Somya and Kapil enlist the help of an attorney friend named Manoj Bhagel (played by Himanshu Kohli) to help them with this divorce scheme. Manoj knows that Somya and Kapil are faking their breakup in order to get a house. The divorce paperwork is filed and the plan is set in motion. One of the movie’s big plot holes is that Manoj represents both Somya and Kapil in divorce court. Manoj is hyper, scatterbrained, and nothing but a buffoonish character.

The first time that Kapil and Somya appear before the judge (played by Atul Tiwari) who’s overseeing their divorce case, the judge is skeptical that the marriage needs to end. It just leads to Somya and Kapil going overboard in trying to convince everyone around them that they are a feuding former couple who should definitely get divorced. Kapil and Somya have over-the-top arguments. They also hire a woman named Mehjabeen (played by Srishti Ganguli Rindani) to pretend to be Kapil’s mistress, so that Somya can claim adultery as a reason for the divorce.

Even after Kapil and Somya get divorced, there are still obstacles to them getting the house. And then, the inevitable happens: Kapil and Somya start arguing for real. You know where this is going and how the movie is going to end. But the problem is that “Zara Hatke Zara Bachke” makes everything so boring to watch. The movie’s very thin plot is stretched and padded out to a very bloated running time of 132 minutes. “Zara Hatke Zara Bachke” also has an annoying sitcom-like musical score that is very intrusive and just makes the low-quality scenes even tackier.

It also doesn’t help that the couple at the center of “Zara Hatke Zara Bachke” isn’t as charming as the filmmakers want viewers to believe. Somya is a horrendous teacher who berates, physically smacks, and degrades a young adult male student named Neeraj (played by Gourav Jariya), just because he was doodling a love note to someone in his notebook instead of taking notes from Somya’s lecture.

Neeraj has green-tinted hair. When Somya makes Neeraj the target of her wrath, she basically says that he won’t get any love with a face and hair like that, which is her way of calling him ugly. And when she smacks him, it crosses the line into an assault. In many countries, a teacher who is this abusive would be fired, but in “Zara Hatke Zara Bachke,” it’s treated as perfectly normal, and Somya faces no consequences for her awful actions.

Meanwhile, Kapil is kind of a wimp when it comes to standing up to his parents. His father Ved Prakash Dubey (played by Akash Khurana) rules the household with a domineering force, while Kapil’s mother Mamta Dubey (played by Anubha Fatehpuria) openly makes disdainful remarks about Somya’s Punjabi heritage. Adding to some of the family tension, Kapil is Hindu, while Somya is Muslim.

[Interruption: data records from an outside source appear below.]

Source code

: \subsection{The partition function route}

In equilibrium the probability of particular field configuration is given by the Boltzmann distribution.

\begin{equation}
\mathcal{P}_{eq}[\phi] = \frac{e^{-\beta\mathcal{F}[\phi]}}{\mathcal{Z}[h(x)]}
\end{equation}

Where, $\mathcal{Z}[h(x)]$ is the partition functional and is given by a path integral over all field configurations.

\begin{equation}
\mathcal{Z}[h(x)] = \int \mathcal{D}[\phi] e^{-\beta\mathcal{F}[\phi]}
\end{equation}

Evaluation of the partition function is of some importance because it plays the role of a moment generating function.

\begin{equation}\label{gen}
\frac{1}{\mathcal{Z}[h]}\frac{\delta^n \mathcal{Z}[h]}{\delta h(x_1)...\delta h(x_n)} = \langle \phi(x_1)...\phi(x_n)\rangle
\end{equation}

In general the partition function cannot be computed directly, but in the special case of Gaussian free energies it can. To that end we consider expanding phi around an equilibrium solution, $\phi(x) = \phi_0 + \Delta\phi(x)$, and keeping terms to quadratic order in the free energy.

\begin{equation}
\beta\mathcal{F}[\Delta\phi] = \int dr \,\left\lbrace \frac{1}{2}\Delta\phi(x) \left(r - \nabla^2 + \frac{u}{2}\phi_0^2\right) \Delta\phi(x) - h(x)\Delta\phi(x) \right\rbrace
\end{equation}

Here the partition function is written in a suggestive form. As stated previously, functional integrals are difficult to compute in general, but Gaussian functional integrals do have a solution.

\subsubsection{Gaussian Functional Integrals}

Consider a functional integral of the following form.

Other people in the household are Kapil’s uncle Purushottam “Puru” Mama (played by Neeraj Sood), who is Mamta’s brother; Puru’s wife Deepa Mami (played by Kanupriya Shankar Pandit); and Puru and Deepa’s precocious son, who’s about 7 or 8 years old. This child figures out long before most of the adults that Kapil and Somya are faking their breakup. And it should come as no surprise that Somya’s father Harcharan Chawla (played by Rakesh Bedi) and Somya’s mother Roshni Chawla (played by Sushmita Mukherjee) show up and insert themselves into the divorce drama.

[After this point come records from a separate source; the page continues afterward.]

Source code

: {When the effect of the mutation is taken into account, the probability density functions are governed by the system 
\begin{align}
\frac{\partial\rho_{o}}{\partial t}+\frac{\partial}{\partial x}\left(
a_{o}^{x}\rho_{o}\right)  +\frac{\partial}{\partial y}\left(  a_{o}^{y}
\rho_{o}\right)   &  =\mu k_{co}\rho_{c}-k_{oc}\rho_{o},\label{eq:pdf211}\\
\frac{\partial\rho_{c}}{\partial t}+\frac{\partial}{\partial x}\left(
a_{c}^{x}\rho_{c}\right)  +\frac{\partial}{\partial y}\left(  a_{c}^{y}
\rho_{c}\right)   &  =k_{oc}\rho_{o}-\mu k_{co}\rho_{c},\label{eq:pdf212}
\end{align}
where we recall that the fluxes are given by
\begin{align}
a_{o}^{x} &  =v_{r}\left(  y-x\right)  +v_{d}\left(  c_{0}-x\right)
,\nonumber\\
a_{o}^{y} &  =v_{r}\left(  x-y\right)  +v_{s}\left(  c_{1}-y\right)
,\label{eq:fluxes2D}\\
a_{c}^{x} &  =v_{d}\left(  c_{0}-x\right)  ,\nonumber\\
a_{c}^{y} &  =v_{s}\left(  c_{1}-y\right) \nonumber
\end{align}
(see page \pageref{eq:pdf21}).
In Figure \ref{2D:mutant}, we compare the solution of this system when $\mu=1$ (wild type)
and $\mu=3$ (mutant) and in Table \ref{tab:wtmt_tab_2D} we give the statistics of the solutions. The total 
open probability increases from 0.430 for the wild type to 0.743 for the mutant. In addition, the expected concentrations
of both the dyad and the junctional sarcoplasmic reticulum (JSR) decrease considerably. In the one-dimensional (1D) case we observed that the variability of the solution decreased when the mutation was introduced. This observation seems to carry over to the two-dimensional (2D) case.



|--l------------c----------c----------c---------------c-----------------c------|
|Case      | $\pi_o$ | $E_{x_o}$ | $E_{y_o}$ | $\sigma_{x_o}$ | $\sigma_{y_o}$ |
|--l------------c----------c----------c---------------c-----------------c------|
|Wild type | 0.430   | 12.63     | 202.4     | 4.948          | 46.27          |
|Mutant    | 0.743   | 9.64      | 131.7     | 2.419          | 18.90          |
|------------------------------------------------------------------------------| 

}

A cliché-ridden movie about an argumentative gathering of family member wouldn’t be complete without someone in the clan going through a medical crisis. The mediocre performances in “Zara Hatke Zara Bachke” don’t do anything up uplift the very formulaic and often annoying way that this movie was written and directed. The scenes in “Zara Hatke Zara Bachke” are just like mush piled on top of each mush, adding up to almost nothing of substance.

Maddock Films released “Zara Hatke Zara Bachke” in select U.S. cinemas and in India on June 2, 2023.